## WHAT YOU SHOULD DO
Among the records, find the lines that hold the string "PhoneControllerApi" and return them.

## AVAILABLE DATA
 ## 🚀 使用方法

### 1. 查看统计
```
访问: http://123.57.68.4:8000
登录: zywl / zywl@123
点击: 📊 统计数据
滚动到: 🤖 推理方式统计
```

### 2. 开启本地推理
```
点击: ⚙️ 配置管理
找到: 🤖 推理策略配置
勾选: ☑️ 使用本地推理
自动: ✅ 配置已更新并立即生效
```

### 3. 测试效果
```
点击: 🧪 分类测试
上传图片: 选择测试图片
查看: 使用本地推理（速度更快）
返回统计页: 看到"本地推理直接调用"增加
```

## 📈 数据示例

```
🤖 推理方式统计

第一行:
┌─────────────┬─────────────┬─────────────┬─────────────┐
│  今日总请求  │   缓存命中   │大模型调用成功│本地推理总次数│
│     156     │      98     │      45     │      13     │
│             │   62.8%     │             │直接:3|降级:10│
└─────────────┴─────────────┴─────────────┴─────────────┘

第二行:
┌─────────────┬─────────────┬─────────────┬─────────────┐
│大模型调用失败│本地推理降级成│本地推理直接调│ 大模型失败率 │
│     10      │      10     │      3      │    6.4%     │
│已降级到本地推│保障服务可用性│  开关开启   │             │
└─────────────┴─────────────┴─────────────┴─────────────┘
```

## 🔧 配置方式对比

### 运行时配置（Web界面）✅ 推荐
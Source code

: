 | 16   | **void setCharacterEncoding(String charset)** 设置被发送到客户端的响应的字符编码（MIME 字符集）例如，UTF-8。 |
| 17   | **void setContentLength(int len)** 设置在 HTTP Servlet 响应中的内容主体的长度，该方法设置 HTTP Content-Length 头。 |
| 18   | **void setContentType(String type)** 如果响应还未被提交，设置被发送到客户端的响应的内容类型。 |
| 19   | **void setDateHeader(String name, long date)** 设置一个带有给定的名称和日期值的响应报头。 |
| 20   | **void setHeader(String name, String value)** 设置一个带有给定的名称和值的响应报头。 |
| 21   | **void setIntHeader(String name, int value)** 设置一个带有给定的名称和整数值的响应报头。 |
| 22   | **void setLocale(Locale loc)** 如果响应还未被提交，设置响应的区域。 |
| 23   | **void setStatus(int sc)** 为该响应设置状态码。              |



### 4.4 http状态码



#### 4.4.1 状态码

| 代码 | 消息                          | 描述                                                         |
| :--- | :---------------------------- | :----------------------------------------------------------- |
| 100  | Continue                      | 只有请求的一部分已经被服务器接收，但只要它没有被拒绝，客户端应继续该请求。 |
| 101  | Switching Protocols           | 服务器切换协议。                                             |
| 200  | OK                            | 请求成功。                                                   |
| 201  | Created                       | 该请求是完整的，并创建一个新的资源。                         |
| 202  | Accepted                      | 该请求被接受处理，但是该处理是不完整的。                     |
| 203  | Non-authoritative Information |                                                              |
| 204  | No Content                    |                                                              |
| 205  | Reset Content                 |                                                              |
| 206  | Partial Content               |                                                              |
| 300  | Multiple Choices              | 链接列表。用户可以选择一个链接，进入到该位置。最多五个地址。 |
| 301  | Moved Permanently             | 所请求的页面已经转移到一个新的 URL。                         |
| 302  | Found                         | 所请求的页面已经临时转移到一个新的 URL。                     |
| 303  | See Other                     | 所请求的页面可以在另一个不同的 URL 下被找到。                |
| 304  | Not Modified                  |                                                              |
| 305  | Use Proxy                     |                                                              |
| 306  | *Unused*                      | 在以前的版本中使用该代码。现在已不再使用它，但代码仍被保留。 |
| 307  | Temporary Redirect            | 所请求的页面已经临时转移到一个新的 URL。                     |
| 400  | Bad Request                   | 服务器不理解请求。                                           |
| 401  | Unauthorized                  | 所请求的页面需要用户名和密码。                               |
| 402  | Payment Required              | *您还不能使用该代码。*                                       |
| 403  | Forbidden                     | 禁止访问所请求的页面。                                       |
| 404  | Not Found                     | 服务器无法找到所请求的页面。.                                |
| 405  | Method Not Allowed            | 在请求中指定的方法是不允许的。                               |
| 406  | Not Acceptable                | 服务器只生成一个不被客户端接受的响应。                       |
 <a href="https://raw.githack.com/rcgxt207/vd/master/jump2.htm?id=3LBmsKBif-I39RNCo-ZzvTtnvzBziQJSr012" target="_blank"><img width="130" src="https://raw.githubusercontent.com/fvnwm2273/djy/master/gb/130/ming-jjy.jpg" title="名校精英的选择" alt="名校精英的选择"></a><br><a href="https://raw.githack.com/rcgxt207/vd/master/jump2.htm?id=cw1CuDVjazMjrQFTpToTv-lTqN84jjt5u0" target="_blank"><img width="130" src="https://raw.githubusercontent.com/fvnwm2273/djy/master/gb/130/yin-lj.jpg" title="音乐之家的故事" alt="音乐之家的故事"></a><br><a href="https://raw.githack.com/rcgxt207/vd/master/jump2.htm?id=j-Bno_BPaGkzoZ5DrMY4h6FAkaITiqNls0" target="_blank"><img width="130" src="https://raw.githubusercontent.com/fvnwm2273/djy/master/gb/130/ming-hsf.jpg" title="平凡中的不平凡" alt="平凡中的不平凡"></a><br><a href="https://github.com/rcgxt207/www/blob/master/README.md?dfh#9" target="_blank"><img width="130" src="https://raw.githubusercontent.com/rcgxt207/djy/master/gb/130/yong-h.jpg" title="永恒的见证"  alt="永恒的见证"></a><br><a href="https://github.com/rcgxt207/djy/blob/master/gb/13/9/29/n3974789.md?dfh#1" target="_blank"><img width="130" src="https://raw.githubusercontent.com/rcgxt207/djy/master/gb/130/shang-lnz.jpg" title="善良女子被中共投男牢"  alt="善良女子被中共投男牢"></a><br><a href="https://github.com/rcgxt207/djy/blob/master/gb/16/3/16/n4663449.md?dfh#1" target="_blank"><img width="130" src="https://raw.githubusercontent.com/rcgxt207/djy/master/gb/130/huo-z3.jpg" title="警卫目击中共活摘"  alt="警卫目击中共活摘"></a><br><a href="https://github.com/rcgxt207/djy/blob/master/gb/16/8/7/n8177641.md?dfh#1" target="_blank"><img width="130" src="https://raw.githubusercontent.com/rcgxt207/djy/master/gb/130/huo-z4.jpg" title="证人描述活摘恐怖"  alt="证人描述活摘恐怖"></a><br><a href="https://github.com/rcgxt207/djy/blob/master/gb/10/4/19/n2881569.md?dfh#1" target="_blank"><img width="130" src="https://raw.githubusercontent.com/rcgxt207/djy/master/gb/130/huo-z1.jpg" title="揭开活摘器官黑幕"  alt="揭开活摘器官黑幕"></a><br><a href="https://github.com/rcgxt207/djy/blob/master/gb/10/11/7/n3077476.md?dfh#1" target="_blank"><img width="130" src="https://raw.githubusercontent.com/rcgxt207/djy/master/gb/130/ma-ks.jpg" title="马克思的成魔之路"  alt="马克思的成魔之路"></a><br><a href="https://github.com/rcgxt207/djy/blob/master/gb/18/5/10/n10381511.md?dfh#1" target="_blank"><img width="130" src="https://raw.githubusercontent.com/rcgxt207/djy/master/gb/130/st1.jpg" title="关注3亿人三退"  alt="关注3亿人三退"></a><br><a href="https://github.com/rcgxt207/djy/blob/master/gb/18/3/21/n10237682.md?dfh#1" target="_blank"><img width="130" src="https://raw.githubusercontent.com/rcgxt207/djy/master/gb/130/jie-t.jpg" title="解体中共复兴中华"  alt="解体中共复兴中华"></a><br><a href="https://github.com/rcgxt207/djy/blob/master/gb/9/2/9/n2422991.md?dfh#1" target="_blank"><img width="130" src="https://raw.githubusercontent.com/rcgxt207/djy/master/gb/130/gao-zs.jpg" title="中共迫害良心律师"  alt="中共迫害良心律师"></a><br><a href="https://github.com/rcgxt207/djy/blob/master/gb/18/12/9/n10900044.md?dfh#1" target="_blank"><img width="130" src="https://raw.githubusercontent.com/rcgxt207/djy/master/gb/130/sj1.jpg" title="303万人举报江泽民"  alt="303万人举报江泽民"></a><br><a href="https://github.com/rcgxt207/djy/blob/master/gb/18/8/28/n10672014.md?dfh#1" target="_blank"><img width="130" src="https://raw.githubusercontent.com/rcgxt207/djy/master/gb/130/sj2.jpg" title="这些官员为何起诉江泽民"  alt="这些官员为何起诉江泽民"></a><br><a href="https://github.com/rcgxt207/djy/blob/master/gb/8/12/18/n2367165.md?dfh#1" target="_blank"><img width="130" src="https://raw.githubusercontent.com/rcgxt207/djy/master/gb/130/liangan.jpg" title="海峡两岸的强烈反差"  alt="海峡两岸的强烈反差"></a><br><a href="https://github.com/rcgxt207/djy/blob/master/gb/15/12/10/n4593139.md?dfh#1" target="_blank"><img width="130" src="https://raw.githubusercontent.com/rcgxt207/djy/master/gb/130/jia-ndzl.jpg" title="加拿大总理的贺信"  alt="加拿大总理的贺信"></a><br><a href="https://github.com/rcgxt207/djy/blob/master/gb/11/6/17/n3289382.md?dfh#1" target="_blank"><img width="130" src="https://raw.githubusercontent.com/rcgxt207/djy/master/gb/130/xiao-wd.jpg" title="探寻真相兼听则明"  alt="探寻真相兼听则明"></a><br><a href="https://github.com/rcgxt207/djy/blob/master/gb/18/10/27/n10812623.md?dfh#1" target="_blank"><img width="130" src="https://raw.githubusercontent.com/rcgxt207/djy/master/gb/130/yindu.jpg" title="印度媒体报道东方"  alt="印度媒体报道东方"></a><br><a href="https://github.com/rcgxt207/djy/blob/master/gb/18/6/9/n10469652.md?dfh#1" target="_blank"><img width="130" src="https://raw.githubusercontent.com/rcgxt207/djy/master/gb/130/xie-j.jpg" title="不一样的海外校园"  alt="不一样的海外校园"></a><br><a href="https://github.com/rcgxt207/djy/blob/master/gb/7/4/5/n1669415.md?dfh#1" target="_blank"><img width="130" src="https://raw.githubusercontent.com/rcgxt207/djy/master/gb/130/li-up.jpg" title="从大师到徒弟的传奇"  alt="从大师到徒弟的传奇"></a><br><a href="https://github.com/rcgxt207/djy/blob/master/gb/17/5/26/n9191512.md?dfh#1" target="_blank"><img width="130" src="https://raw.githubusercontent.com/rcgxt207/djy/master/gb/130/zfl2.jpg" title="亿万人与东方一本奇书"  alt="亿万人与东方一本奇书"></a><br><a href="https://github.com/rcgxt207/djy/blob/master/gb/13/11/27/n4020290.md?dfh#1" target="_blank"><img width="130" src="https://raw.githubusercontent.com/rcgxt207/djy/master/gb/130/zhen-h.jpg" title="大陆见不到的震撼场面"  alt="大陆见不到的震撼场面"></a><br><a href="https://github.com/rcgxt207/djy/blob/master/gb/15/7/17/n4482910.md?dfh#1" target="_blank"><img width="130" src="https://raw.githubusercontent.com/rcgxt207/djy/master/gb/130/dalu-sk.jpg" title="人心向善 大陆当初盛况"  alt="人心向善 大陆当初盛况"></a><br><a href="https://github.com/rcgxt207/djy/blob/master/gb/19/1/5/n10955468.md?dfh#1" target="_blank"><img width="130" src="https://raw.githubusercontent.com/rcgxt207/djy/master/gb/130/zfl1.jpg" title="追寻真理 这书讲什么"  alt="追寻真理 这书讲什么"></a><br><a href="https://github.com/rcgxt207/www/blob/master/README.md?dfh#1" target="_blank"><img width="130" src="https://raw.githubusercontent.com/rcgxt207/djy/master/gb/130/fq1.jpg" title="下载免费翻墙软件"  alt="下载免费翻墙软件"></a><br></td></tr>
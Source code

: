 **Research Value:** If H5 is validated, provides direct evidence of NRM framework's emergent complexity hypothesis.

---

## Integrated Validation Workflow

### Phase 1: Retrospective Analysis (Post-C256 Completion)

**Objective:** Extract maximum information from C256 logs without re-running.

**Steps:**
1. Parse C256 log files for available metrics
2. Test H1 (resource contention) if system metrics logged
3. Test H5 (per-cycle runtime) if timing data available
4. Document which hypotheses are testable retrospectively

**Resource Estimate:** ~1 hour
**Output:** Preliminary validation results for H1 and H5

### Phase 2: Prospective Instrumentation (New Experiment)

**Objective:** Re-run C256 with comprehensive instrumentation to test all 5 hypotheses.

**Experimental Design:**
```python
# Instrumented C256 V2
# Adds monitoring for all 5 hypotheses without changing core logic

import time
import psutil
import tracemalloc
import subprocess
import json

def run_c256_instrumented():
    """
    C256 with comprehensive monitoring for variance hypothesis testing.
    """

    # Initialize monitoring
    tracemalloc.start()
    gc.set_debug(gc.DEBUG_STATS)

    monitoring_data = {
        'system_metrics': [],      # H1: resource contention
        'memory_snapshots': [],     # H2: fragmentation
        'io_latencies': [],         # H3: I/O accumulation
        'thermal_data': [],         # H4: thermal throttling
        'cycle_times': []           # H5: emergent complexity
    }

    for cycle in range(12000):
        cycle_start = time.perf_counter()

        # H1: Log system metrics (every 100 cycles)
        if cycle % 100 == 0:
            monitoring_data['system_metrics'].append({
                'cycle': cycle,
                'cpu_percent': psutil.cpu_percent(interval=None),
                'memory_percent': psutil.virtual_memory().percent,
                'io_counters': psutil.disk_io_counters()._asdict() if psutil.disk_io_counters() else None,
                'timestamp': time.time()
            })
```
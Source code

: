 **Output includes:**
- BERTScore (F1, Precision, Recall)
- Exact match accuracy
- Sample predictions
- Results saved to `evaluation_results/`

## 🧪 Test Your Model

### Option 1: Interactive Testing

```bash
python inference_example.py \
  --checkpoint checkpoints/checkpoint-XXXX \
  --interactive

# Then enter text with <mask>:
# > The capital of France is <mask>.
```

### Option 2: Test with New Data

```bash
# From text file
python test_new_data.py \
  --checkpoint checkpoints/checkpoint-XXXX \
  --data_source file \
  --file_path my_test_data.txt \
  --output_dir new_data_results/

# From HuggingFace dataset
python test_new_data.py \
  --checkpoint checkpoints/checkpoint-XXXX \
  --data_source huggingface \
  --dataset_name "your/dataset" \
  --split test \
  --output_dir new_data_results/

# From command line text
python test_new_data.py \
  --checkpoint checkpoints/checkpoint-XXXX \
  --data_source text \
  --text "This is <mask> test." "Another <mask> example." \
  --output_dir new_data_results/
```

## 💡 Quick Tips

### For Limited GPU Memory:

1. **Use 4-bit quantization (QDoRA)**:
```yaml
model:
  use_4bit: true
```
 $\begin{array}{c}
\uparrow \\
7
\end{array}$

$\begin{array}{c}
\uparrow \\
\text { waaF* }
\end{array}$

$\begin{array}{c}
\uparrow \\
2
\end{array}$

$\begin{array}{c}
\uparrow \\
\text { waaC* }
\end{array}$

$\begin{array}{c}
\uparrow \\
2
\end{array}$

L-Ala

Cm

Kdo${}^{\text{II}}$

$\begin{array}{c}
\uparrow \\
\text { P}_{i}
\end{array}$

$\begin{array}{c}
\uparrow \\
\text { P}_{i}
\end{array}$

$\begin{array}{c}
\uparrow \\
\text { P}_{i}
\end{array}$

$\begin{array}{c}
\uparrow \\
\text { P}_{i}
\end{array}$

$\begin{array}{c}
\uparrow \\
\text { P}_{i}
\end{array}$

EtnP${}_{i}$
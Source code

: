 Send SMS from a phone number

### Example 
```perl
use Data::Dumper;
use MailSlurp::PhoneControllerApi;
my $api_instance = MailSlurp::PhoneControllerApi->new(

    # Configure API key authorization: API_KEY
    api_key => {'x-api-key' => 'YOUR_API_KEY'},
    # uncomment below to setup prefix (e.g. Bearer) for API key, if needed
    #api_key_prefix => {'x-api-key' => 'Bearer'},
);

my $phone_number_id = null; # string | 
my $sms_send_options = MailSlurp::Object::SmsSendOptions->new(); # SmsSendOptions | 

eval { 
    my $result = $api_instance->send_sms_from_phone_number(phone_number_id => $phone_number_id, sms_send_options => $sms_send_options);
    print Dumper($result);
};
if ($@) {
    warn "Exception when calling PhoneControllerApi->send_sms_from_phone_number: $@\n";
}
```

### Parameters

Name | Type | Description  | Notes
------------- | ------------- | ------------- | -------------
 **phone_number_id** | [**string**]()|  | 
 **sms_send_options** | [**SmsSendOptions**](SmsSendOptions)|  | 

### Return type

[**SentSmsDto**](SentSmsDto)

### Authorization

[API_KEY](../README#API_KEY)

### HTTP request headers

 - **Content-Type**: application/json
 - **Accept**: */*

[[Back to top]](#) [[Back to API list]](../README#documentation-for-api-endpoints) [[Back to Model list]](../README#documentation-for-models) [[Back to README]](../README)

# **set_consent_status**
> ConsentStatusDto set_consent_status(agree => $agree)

## RESULT BELOW
use MailSlurp::PhoneControllerApi;
my $api_instance = MailSlurp::PhoneControllerApi->new(
    warn "Exception when calling PhoneControllerApi->send_sms_from_phone_number: $@\n";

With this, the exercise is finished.